BLOG 013 Making Field Sketching Easierby Jim Rataczak on 05/03/13
Depending on your subject, field sketching can be pretty hard, and I suppose that is why more artists don’t do it. I’m a bird guy, and birds might be the most difficult of all things to sketch from life. They’re small, and often obscured, but hey at least they move around a lot. Yeesh. So, why do it? After all, there is this little invention called a camera that can make an image with much less effort on my part.
First off, I, as an artist, am after the truth, and cameras lie. By “truth”, here, I mean what I think is right and good, given all my passions and priorities. There is a great scene in the movie “Bullets over Broadway” where Rob Reiner, who plays an artist, says, “We’re artists, we create our own moral universes.” Precisely! Cameras dispassionately record all the details. But they still don’t tell the whole story, at least not the story as I see it and, most importantly, as I feel about it. Don’t get me wrong, the camera has its place, but as a method of gathering reference. The images it takes should not, in my humble opinion, be used as subjects for fine art paintings.

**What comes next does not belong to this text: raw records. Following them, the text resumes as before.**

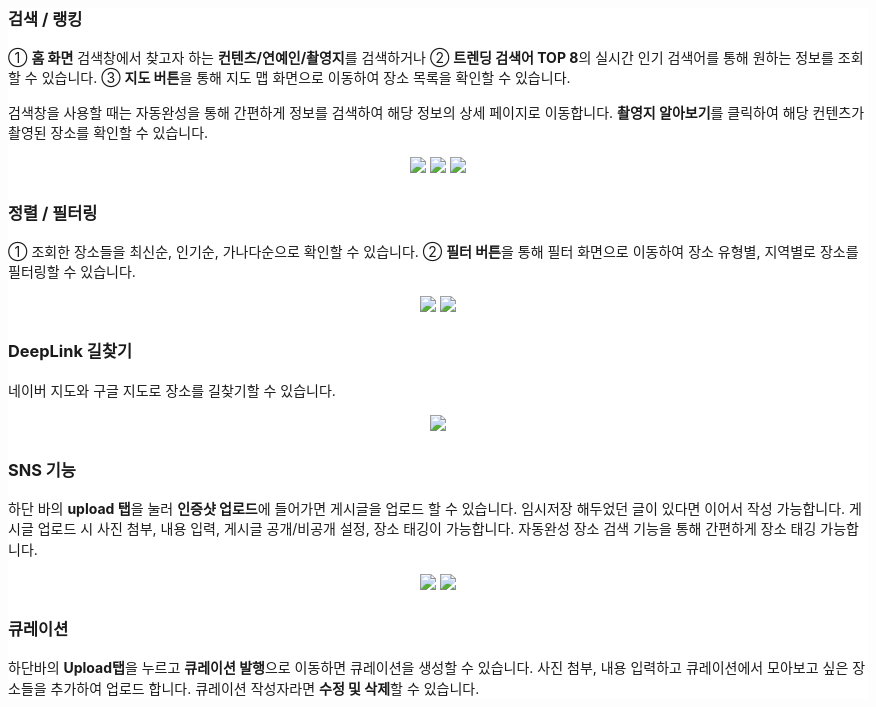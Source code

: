 ### 검색 / 랭킹

① **홈 화면** 검색창에서 찾고자 하는 **컨텐츠/연예인/촬영지**를 검색하거나
② **트렌딩 검색어 TOP 8**의 실시간 인기 검색어를 통해 원하는 정보를 조회할 수 있습니다.
③ **지도 버튼**을 통해 지도 맵 화면으로 이동하여 장소 목록을 확인할 수 있습니다.

검색창을 사용할 때는 자동완성을 통해 간편하게 정보를 검색하여 해당 정보의 상세 페이지로 이동합니다.
**촬영지 알아보기**를 클릭하여 해당 컨텐츠가 촬영된 장소를 확인할 수 있습니다.

<p align="center">
  <img src="/readme/autocomplete.gif" width="30%"/>
  <img src="/readme/map.gif" width="30%"/>
  <img src="/readme/content.gif" width="30%"/>
</p>

### 정렬 / 필터링

① 조회한 장소들을 최신순, 인기순, 가나다순으로 확인할 수 있습니다.
② **필터 버튼**을 통해 필터 화면으로 이동하여 장소 유형별, 지역별로 장소를 필터링할 수 있습니다.

<p align="center">
  <img src="/readme/sorting.gif" width="40%"/>
  <img src="/readme/filter.gif" width="40%"/>
</p>

### DeepLink 길찾기

네이버 지도와 구글 지도로 장소를 길찾기할 수 있습니다.

<p align="center">
  <img src="/readme/deeplink.gif" width="40%"/>
</p>

### SNS 기능

하단 바의 **upload 탭**을 눌러 **인증샷 업로드**에 들어가면 게시글을 업로드 할 수 있습니다.
임시저장 해두었던 글이 있다면 이어서 작성 가능합니다.
게시글 업로드 시 사진 첨부, 내용 입력, 게시글 공개/비공개 설정, 장소 태깅이 가능합니다. 자동완성 장소 검색 기능을 통해 간편하게 장소 태깅 가능합니다.

<p align="center">
  <img src="/readme/post.gif" width="40%"/>
  <img src="/readme/home.gif" width="40%"/>
</p>

### 큐레이션

하단바의 **Upload탭**을 누르고 **큐레이션 발행**으로 이동하면 큐레이션을 생성할 수 있습니다.
사진 첨부, 내용 입력하고 큐레이션에서 모아보고 싶은 장소들을 추가하여 업로드 합니다.
큐레이션 작성자라면 **수정 및 삭제**할 수 있습니다.
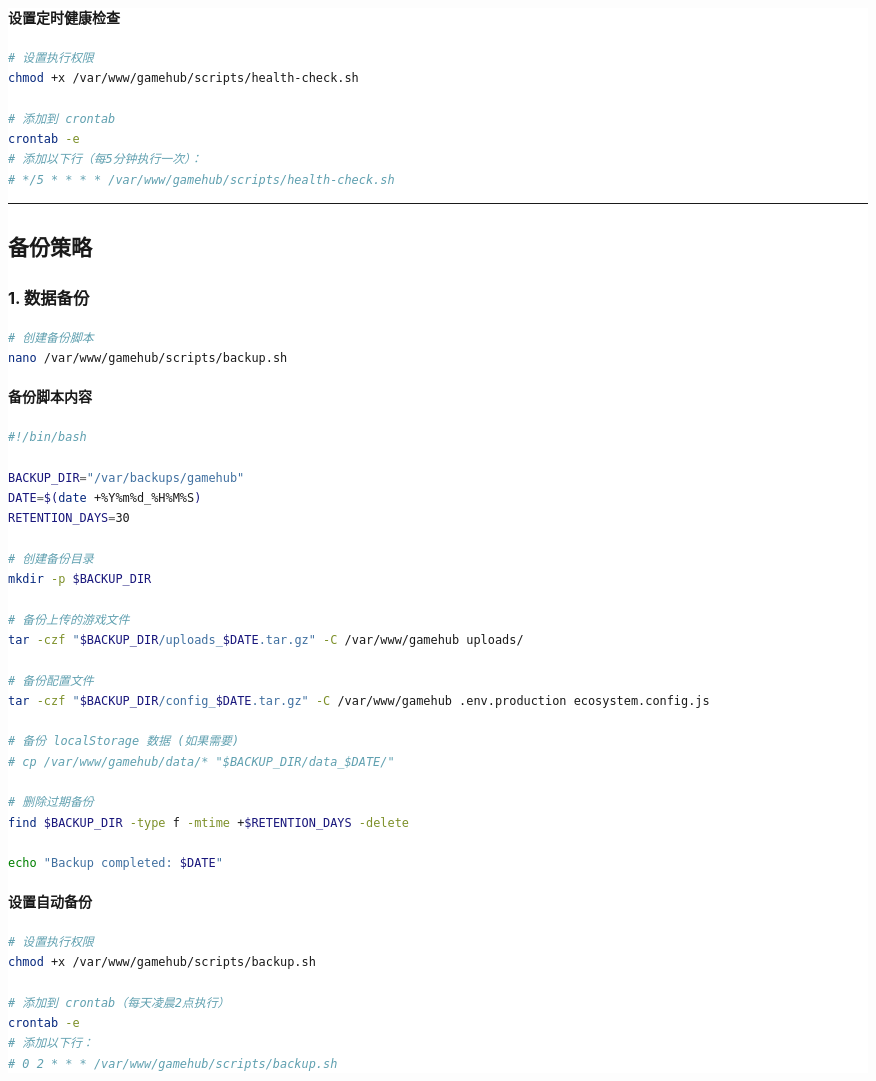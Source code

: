 #### 设置定时健康检查
```bash
# 设置执行权限
chmod +x /var/www/gamehub/scripts/health-check.sh

# 添加到 crontab
crontab -e
# 添加以下行（每5分钟执行一次）：
# */5 * * * * /var/www/gamehub/scripts/health-check.sh
```

---

## 备份策略

### 1. 数据备份
```bash
# 创建备份脚本
nano /var/www/gamehub/scripts/backup.sh
```

#### 备份脚本内容
```bash
#!/bin/bash

BACKUP_DIR="/var/backups/gamehub"
DATE=$(date +%Y%m%d_%H%M%S)
RETENTION_DAYS=30

# 创建备份目录
mkdir -p $BACKUP_DIR

# 备份上传的游戏文件
tar -czf "$BACKUP_DIR/uploads_$DATE.tar.gz" -C /var/www/gamehub uploads/

# 备份配置文件
tar -czf "$BACKUP_DIR/config_$DATE.tar.gz" -C /var/www/gamehub .env.production ecosystem.config.js

# 备份 localStorage 数据 (如果需要)
# cp /var/www/gamehub/data/* "$BACKUP_DIR/data_$DATE/"

# 删除过期备份
find $BACKUP_DIR -type f -mtime +$RETENTION_DAYS -delete

echo "Backup completed: $DATE"
```

#### 设置自动备份
```bash
# 设置执行权限
chmod +x /var/www/gamehub/scripts/backup.sh

# 添加到 crontab（每天凌晨2点执行）
crontab -e
# 添加以下行：
# 0 2 * * * /var/www/gamehub/scripts/backup.sh
```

In my moral universe, I like to see things first hand, and whenever possible, sketch them as I see them. There is a quality to field sketches that is very difficult, if not impossible, to replicate in the studio. In the field, I am forced to work quickly; I can’t record everything. I have to make decisions about what’s most important, what to prioritize. I make those decisions based on my own biases and intuition. The result is a more personal statement, and that takes me further down my road towards truth.
So, before I start a sketch, I try to figure out what it is that struck me about the scene in the first place, and then prioritize that element over all others. For example, this morning, I watched a hen Wood Duck sitting in a tree in our backyard. I was absolutely beguiled by her eye, and set out to sketch it. I added other details, but only insofar that they added context to my original target. She ended up sticking around for a few minutes, allowing me time to add some color, and notes about color, in the areas where I knew a photograph would give me little or inaccurate information. The resulting sketch is certainly incomplete, but it gives a fair representation of how I felt about that duck on that day under those conditions. Coupled with the photos I took (which were lousy due to poor light and long distance), I got some pretty useful reference material.
So the next time you’re field sketching, don’t try to draw everything. Target that aspect of the scene that really strums your inner guitar. This approach will help you make a better sketch. Even better, it’ll help you become more aware of your own priorities and values, and move you a little further along in your journey towards truth.